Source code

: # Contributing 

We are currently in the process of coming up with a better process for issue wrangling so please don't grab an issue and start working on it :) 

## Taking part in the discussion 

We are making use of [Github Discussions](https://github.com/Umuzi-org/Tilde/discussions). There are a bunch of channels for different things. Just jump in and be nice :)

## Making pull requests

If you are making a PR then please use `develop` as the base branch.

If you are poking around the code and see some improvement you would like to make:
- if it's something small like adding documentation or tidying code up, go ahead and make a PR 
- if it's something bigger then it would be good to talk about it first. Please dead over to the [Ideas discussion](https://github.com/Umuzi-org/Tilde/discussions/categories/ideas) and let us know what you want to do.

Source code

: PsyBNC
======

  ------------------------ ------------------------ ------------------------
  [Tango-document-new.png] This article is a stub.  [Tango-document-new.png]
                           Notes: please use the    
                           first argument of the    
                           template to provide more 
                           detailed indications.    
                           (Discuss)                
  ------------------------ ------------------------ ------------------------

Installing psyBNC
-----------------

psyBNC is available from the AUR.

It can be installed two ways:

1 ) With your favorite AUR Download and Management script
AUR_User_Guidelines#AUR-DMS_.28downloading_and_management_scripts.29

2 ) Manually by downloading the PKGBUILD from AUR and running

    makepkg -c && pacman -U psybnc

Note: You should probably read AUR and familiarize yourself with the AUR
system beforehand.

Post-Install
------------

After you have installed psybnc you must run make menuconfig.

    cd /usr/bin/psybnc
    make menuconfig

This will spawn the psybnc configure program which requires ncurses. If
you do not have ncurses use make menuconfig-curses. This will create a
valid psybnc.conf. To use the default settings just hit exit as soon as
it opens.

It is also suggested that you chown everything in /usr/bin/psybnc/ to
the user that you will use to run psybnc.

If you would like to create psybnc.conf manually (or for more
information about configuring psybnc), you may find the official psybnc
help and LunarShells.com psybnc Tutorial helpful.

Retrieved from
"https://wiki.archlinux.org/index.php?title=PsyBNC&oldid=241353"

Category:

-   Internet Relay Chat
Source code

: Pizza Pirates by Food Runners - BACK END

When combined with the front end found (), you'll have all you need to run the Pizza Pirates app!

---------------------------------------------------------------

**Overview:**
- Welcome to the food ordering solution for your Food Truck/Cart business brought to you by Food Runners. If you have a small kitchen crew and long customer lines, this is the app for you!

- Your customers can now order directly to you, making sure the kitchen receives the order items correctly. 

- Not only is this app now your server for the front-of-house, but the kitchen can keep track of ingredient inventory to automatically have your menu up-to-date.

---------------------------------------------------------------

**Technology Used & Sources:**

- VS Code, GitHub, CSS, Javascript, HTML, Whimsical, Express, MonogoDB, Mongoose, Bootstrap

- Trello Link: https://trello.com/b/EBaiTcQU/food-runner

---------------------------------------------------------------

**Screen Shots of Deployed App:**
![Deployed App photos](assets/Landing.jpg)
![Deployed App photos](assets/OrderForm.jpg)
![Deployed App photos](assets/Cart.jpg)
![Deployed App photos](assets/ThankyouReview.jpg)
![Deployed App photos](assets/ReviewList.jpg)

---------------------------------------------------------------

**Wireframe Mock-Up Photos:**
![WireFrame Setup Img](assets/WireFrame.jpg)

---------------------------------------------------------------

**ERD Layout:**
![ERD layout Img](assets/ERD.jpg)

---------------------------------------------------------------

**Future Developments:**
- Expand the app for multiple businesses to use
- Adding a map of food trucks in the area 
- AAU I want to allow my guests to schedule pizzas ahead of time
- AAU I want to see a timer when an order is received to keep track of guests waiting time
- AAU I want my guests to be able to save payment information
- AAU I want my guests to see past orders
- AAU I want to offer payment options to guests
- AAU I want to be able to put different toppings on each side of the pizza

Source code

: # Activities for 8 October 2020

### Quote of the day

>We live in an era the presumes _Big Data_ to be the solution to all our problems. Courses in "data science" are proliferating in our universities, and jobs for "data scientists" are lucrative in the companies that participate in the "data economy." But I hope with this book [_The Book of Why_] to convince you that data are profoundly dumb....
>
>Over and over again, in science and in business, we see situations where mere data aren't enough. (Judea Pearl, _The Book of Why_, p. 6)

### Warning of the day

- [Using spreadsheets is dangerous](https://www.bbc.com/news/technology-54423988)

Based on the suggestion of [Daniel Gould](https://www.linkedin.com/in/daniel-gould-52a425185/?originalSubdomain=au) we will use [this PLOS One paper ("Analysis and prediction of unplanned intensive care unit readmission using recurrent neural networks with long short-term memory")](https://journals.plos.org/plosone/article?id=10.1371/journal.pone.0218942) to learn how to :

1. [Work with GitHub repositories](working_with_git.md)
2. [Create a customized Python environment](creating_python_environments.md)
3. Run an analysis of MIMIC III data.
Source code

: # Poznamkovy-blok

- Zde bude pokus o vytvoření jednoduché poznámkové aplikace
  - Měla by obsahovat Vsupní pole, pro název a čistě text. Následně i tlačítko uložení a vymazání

◆ Task instructions
Count the lines in the listing where the string "article" appears. Answer with the number only.

◆ Written reply
2